Cerita ini berawal dari kisah seorang gadis yang memilih tinggal sendirian di sebuah rusun yang terletak di pinggiran ibu kota. Rusun yang baru saja berdiri di sekitaran pemakaman BKT ini menjadi salah satu bangunan yang digadang-gadangkan pemerintah untuk menjadi sebuah alternatif bagi masyarakat Jakarta dalam mengangkat kesenjangan sosial.
Kenyataannya gendung-gedung ini merupakan target pasar bergerak untuk menengah ke atas. Siapa pun tidak yakin kalau ini akan dapat tersentuh rakyat dengan perekonomian menengah ke bawah yang lebih memilih tinggal di kontrakan kapsul dengan harga 300k tiap bulannya.
Rusun tersebut terletak di area pinggiran Jakarta timur, dekat dengan sebuah kuburan yang nota benenya sudah tidak bisa diisi lagi karena saking penuhnya. Mungkin suatu saat nanti manusia akan di buang ke laut untuk mengurangi jumlah penggunaan tanah.
Sreeet.
Tangan kecil, lemah membuka tirai jendela kamarnya menapaki hijaunya pepohonan yang mulai hilang di ibu kota. Meski pun dikatakan cukup mahal dan juga merupakan kawasan yang berhadap-hadapan dengan kuburan namun, angin yang menerpa di sini lebih baik daripada di tempat lain di area Jakarta.
Cahaya matahari menyambut, masuk hingga ke dalam kamar menghangatkan ranjang besar miliknya. Angin semilir mengikuti, menerpa wajahnya yang lembut. Membelai rambutnya yang hitam panjang. Menari dalam cahaya lembut.
Seorang pria muncul dari belakang memeluk tubuh kecil di hadapannya sambil tersenyum indah. Bibirnya mencium ubun-ubun kepala gadis yang lebih pendek darinya. Kegiatan yang sudah menjadi bagian dari kegiatan paginya ini, tersenyum kecil.
Mereka seperti sepasang kekasih yang tengah dimabuk cinta. Bukan. Seperti orang yang sedang berdiri saling memahami tapi, saling tak bersentuh. Saling bersentuh tapi, tak beradu. Dalam balutan pakaian serba putih itulah arti kebahagiaan bagi mereka.

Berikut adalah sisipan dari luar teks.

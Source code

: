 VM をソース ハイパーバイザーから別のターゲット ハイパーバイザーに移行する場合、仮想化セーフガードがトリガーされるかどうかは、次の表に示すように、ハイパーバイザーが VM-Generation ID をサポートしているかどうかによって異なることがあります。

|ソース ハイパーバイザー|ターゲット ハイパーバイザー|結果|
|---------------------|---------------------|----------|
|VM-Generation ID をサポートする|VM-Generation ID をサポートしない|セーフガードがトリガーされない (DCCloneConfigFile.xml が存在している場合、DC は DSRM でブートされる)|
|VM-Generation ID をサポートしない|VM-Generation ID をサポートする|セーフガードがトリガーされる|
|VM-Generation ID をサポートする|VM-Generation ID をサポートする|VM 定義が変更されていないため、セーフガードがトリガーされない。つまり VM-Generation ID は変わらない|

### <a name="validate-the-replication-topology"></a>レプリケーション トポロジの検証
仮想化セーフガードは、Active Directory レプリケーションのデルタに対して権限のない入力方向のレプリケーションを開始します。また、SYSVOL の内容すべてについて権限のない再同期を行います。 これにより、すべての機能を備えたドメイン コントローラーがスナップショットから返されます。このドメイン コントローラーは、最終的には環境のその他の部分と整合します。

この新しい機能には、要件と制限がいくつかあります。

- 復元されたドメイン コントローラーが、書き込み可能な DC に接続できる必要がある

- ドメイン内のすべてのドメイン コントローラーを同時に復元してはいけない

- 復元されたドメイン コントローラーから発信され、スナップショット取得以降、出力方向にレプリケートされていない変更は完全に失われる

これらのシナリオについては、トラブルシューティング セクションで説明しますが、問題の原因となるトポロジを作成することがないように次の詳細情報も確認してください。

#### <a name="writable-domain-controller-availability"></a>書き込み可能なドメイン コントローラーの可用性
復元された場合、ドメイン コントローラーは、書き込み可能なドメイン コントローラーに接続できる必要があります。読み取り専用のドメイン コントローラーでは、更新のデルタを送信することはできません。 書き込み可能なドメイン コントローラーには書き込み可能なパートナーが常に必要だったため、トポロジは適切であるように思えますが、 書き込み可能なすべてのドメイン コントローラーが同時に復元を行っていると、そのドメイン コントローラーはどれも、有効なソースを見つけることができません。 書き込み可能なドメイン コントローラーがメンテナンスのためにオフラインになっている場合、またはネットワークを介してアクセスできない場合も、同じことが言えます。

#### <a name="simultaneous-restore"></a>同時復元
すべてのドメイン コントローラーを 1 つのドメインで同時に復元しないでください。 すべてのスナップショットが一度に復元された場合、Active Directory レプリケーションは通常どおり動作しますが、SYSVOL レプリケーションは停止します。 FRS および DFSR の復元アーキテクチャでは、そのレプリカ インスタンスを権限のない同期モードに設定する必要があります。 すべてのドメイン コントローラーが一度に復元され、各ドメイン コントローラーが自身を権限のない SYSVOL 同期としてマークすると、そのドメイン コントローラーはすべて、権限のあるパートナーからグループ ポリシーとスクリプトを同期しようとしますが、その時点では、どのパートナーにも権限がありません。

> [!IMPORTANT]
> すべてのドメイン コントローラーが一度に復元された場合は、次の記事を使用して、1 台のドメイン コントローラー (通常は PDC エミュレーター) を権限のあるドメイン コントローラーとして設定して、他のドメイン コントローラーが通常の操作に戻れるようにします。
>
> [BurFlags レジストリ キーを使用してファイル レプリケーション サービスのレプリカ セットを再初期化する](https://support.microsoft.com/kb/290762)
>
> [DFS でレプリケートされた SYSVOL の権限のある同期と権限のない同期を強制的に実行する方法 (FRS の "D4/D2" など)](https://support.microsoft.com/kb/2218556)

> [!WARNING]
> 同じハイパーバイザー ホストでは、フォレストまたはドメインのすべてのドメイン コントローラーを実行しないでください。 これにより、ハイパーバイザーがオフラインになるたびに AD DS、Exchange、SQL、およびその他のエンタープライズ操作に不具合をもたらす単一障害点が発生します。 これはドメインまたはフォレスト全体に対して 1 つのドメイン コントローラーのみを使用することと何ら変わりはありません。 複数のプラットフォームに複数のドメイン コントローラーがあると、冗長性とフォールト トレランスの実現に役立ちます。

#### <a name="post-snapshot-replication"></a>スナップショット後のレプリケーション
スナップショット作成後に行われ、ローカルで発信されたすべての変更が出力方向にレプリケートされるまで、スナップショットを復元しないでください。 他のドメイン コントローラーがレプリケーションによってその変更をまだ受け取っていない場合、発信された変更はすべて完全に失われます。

“Haaaah” desahan panjang mengganggu telinga Nira bersama aroma bunga lili yang memikat.
Bersama melihat mentari pagi, gadis dalam pelukannya mengadahkan kepalanya, bersadar pada dada bidang nan sexy, kepala Nira terus mengusel pada bahunya. Tangan besar dan kuat itu melingkar di pinggang kecil dan ramping. Bahunya yang kecil lebih terlihat menonjol saking kurusnya.
“Ada apa?” suara lembut mempertanyakan kegelisahan hati sang pria.
“Aku benci kalau mengingat kamu harus berkerja dan berhenti memikirkan aku” keluh sang pria dagunya ia letakan di atas bahu sang gadis.
“Maaf” jawabnya tertunduk. Sedih menguasai dirinya. Tangan besar itu mengadah, memhon kehadiran Nira dan Nira mengisi tangan kuat itu dengan jari-jari kecilnya. Genggaman tangan itu mengokohkan hati yang sudah hampir pecah terlidas keraguan.
“Yah, aku tau tapi… aku gak suka orang-orang yang ada di kantor kamu”
“Aku suka kamu”
“Nira”
“Aku suka kamu”
“Stop”
“Aku, sangat mencintai kamu, Dira!”
“Heeeeh, kamu selalu aja ngelakuin itu biar dapetin semua yang kamu mau. Jahat!”
Kata-kata manis yang terucap dari bibir merah Nira meluluhkan menyentuh hatinya lebih banyak dari pada langit pagi ini. Kata-kata yang tidak mungkin ia bantah meski banyak penolakan yang di hadapkan.